TASK DETAILS |
In the material below, list every line carrying the string "memilih".

__________________________________________________

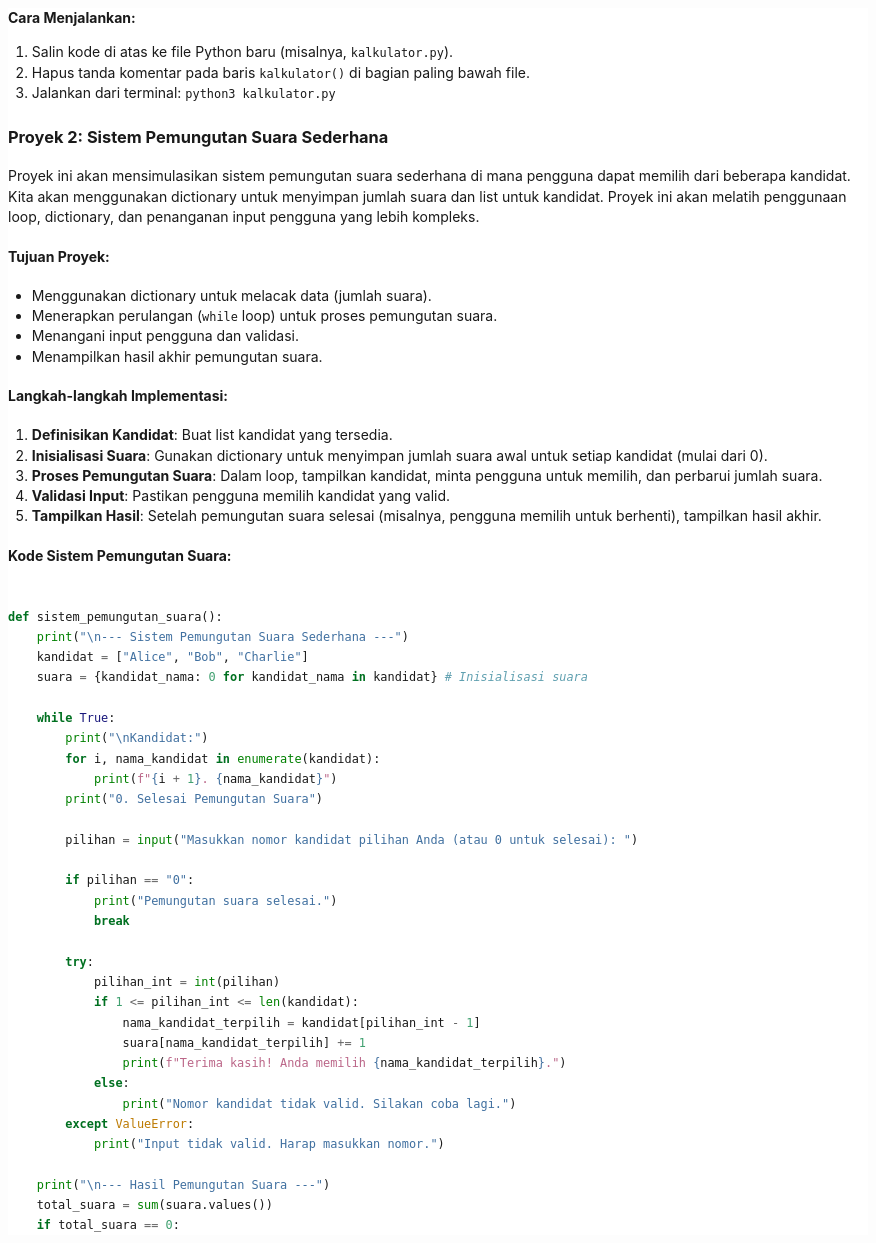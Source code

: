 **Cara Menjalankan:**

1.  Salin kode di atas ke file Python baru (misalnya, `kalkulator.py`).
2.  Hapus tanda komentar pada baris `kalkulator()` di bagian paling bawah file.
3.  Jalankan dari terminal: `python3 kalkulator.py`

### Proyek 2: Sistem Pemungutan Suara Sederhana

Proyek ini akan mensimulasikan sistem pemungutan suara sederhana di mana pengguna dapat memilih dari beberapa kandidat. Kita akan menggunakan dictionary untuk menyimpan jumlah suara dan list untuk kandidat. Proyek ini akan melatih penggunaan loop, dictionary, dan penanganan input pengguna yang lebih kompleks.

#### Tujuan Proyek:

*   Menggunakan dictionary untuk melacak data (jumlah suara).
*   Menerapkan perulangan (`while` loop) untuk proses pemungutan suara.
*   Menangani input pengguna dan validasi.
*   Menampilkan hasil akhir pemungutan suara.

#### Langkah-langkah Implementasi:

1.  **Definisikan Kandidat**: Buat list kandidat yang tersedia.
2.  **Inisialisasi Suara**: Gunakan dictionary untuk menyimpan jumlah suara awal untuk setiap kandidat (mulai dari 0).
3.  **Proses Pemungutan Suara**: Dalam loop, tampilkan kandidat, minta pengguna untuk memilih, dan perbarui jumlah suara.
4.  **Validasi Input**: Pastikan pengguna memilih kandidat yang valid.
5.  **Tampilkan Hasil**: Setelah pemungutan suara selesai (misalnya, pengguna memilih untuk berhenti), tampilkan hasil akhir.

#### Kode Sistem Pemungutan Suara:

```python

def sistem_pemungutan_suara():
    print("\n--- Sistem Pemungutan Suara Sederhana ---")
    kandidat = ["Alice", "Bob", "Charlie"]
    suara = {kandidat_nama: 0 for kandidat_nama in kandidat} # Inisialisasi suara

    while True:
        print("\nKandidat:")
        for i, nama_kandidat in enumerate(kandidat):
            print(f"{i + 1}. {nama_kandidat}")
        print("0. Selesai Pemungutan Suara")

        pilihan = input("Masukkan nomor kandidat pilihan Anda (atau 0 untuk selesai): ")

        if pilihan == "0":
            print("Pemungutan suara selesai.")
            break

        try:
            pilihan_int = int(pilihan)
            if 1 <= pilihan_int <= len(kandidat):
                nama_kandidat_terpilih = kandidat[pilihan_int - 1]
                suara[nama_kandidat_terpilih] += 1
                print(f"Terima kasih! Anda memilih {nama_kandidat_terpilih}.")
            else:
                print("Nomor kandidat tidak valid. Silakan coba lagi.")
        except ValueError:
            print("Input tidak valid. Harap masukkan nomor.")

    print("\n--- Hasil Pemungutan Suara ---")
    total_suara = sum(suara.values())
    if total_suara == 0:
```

__________________________________________________

WRITTEN RESPONSE |
Proyek ini akan mensimulasikan sistem pemungutan suara sederhana di mana pengguna dapat memilih dari beberapa kandidat. Kita akan menggunakan dictionary untuk menyimpan jumlah suara dan list untuk kandidat. Proyek ini akan melatih penggunaan loop, dictionary, dan penanganan input pengguna yang lebih kompleks.
3.  **Proses Pemungutan Suara**: Dalam loop, tampilkan kandidat, minta pengguna untuk memilih, dan perbarui jumlah suara.
4.  **Validasi Input**: Pastikan pengguna memilih kandidat yang valid.
5.  **Tampilkan Hasil**: Setelah pemungutan suara selesai (misalnya, pengguna memilih untuk berhenti), tampilkan hasil akhir.
                print(f"Terima kasih! Anda memilih {nama_kandidat_terpilih}.")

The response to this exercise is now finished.